Asia, Afghanistan, Bandaka Group

Publication Year: 1967.

Bandaka Group. The members of the Japanese R.C.C. II* Expedition were Shigeo Yasukawa, leader, Shiro Shirahata, Takeshi Ishii, Hiroshi Hotta, Gaiki Ohashi, Kunio Nagasawa and myself as deputy leader. Our advance party, Ishii and I, arrived at Kabul on July 3 and applied for permission to enter the Wakhan, but when refused by the Afghan government, we changed plans to climb around 22,450-foot Bandaka from the Munjan Pass, attempting the northeast ridge.

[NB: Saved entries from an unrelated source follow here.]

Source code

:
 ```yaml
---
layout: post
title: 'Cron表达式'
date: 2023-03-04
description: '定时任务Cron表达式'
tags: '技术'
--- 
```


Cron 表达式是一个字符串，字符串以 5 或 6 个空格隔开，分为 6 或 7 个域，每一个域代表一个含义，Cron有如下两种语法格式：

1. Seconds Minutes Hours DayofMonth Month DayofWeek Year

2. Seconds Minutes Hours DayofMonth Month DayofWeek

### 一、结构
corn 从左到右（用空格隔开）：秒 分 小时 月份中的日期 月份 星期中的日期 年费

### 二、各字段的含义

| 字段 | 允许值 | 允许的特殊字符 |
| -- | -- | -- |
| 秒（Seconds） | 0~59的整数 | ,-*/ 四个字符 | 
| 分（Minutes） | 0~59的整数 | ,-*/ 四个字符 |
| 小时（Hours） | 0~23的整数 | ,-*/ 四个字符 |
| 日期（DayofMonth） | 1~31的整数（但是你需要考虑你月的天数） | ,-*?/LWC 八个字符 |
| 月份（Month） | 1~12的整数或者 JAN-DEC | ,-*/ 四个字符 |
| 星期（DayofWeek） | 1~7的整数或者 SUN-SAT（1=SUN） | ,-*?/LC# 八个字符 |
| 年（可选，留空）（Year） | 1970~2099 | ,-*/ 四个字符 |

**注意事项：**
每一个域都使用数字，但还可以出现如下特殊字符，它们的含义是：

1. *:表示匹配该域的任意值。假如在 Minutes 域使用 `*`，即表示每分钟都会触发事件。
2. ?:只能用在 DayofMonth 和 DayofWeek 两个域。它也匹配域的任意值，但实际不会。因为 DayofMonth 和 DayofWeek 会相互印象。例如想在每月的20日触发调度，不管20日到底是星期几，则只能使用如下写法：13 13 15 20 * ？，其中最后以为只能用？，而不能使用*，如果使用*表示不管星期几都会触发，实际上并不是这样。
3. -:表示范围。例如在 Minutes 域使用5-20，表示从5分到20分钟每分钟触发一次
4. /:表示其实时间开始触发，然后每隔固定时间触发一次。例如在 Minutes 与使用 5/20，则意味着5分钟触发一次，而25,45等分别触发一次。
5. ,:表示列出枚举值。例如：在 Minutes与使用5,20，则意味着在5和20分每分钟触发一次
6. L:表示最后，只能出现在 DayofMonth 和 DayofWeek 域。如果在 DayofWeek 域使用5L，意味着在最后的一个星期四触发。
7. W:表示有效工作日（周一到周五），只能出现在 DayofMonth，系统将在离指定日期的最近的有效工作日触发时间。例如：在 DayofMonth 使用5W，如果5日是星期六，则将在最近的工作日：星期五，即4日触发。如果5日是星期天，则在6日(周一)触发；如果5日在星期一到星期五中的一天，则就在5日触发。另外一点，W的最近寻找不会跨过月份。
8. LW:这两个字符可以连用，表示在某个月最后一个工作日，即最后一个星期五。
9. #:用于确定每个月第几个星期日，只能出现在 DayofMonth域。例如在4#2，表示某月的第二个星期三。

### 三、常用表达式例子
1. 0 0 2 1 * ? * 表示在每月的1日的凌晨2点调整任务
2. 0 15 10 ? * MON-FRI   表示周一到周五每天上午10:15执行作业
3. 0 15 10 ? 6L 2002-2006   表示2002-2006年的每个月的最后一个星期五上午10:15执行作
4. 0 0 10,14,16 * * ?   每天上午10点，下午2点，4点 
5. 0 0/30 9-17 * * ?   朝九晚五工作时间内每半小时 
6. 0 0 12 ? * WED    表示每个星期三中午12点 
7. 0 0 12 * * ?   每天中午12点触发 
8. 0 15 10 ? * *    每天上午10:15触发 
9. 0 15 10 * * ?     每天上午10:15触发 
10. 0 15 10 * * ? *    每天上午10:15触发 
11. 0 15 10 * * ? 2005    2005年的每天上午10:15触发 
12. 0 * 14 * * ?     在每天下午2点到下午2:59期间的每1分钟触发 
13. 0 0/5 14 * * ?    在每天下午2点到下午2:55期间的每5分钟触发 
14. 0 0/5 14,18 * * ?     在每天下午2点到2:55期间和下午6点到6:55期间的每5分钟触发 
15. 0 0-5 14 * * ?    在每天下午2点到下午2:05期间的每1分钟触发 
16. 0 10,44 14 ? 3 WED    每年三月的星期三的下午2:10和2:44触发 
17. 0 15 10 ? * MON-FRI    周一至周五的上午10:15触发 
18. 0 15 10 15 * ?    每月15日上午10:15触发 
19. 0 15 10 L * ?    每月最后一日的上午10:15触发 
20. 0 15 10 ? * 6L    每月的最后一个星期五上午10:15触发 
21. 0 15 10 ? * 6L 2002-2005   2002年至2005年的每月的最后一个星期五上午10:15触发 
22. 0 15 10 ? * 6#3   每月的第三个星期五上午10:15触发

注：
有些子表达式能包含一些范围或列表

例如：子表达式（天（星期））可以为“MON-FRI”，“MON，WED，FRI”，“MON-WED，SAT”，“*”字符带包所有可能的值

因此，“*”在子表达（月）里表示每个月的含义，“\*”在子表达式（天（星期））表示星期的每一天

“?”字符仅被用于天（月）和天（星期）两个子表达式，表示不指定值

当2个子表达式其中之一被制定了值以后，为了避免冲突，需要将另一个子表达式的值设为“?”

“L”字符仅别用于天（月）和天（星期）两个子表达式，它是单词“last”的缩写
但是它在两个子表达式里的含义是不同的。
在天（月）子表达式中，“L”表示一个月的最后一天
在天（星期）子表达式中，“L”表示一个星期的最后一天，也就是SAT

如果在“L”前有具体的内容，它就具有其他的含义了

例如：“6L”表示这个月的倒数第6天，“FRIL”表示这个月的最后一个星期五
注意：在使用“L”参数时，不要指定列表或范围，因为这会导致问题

The whole party left Kabul on July 16, traveled by car and truck through Kunduz, Taluquan, Faizabad and Jarm to Fazaratesaid. Starting on July 23, we walked first along the Anjuman River through Aulegeself, Rovert, Madan, Roisewalshue and Palwara villages, over the Nawashawer Pass, through Iskazele, Razele, Keron and Willy villages, over the Willy Pass, through Magnol village to the Munjan Pass. We pitched Base Camp on the pass at 12,650 feet near the English Manchester party on July 30. On August 1 we established Camp I at 14,500 feet below the northeast ridge of Bandaka, but on August 4 we gave this up, having climbed only 500 of the 4000 feet of the steep ice face. On August 6 Shirahata and I made the ascent of Koh-i-Sefe (16,800 feet) with the Manchester party, camping that night on top. This was east of Base Camp. Meanwhile the others took loads to Camp I at 13,500 feet near the right Munjan Glacier, southeast of Base Camp. On August 9 Yasukawa and Shirahata climbed Koh-i-August (16,470 feet) northeast of Base, while the others went to Camp I. On the 10th Hotta, Ishii, Nagasawa and Ohashi climbed Koh-i-Munjan North (17,717 feet). On August 11 Yasukawa and Shirahata climbed Koh-i-Quatre and Koh-i-Kiba, two peaks on the ridge that runs parallel to the Munjan River east of it. From Camp II at 16,075 feet on the Munjan Glacier, all except Yasukawa on August 13 climbed Koh-i-Munjan (18,143 feet), highest peak in the Munjan range. On August 15 Shirahata and Ishii made the second ascent of Koh-i-Hololgek ( 16,800 feet), due east of Camp I. The English had climbed it on August 8. We left Base Camp on August 17 and walked along the Sanglich River through Sanglich, Iskator to Zebak. We traveled by truck from Zebak through Balack, Faizabad, Taluquan to Kabul, where we arrived on August 22.

Ken Aoyagi, Japanese Alpine Club

*This stands for "Rock Climbing Club No. 2.” The first club was dissolved before the second war and after the war we organized R. C. C. II.—K. A.